Democratic Politics and Economic Reform
The Indian electorate has turned the standard law of political participation on its head, say experts. In India, the lower castes vote more than the upper castes, and the poor vote as much or more often than the rich. Similarly, the illiterate cast ballots more often than the educated, and rural voters more than urban populations. India’s universal suffrage long preceded transition to a modern industrialized economy, Ashutosh Varshney, a political science professor at the University of Michigan, wrote in Foreign Affairs in 2007. And in this low-income democracy, these large numbers of voters, most concerned with their basic needs and livelihoods, have made economic issues an important part of the debate.

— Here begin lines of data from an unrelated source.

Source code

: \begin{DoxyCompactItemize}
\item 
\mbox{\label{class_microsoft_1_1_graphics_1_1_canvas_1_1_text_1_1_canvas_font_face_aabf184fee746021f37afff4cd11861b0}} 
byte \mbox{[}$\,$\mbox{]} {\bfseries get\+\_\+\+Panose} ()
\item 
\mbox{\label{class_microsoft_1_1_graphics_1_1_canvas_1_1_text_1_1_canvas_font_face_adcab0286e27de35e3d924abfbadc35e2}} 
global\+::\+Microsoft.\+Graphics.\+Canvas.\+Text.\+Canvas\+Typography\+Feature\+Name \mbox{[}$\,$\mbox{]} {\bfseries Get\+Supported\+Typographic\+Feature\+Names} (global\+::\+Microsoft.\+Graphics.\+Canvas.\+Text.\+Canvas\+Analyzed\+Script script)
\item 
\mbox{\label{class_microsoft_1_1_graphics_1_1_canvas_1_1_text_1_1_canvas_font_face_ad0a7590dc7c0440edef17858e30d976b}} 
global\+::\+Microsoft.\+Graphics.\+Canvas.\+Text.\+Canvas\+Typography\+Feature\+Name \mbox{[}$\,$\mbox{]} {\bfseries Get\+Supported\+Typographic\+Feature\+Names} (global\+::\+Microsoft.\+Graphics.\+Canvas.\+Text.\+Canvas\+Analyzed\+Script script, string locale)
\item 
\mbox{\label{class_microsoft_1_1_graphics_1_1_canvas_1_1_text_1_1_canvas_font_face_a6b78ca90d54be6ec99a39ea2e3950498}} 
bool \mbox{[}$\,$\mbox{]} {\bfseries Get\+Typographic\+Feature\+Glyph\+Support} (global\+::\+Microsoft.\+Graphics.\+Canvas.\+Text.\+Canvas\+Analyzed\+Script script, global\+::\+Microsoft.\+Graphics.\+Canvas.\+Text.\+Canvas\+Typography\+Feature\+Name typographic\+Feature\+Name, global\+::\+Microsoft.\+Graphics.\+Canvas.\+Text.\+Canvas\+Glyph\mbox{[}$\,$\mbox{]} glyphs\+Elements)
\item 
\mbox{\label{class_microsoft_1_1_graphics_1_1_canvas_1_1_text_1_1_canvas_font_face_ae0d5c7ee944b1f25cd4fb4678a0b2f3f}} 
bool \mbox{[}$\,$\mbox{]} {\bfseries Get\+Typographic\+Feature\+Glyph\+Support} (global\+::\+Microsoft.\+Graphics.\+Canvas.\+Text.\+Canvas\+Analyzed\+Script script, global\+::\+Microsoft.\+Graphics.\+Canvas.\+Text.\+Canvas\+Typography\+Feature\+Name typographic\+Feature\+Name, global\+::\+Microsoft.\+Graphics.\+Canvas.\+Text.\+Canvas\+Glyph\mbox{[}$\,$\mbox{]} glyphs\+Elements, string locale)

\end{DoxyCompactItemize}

The government’s performance on economic issues, especially reform, since India moved toward economic liberalization in 1991, has become important to electoral politics. Varshney argues that "the economic reforms undertaken thus far have not been those that would directly affect the lives of India’s poor masses, and this has fed their resentment against the reforms." As this Backgrounder points out, despite India’s 7.5 percent average annual growth rate since 1991, there is increasing rural-urban, sector-based, and income inequalities, and benefits from growth have failed to trickle down to significant segments of the population. Varshney says "political leaders will continue to find it extremely difficult to stake their political fortunes on economic reforms that are expected to cause substantial short-term dislocations and are likely to produce rewards only in the long term."
Voters Seek Accountability
High levels of corruption and poor governance have led to immense civil society mobilization seeking greater accountability from political candidates and reform of the electoral process. In 2004 general elections, candidates were required to disclose their assets and criminal records for the first time under new rules pushed for by ordinary citizens. In the 2004 election, the disclosures seemed to have little impact on the increasing criminalization of politics: 128 of the 543 winners had faced criminal charges (Newsweek), including eighty-four cases of murder, seventeen cases of robbery, and twenty-eight cases of theft and extortion.
Ahead of the 2009 elections, a nationwide campaign, led by more than a thousand NGOs and citizen groups working on electoral reforms, sought more transparency. Primary among their demands were barring candidates with criminal charges, the voters’ right to reject all the candidates through a "none of the above" option on the ballot paper, and greater transparency and regulation of funding of political parties.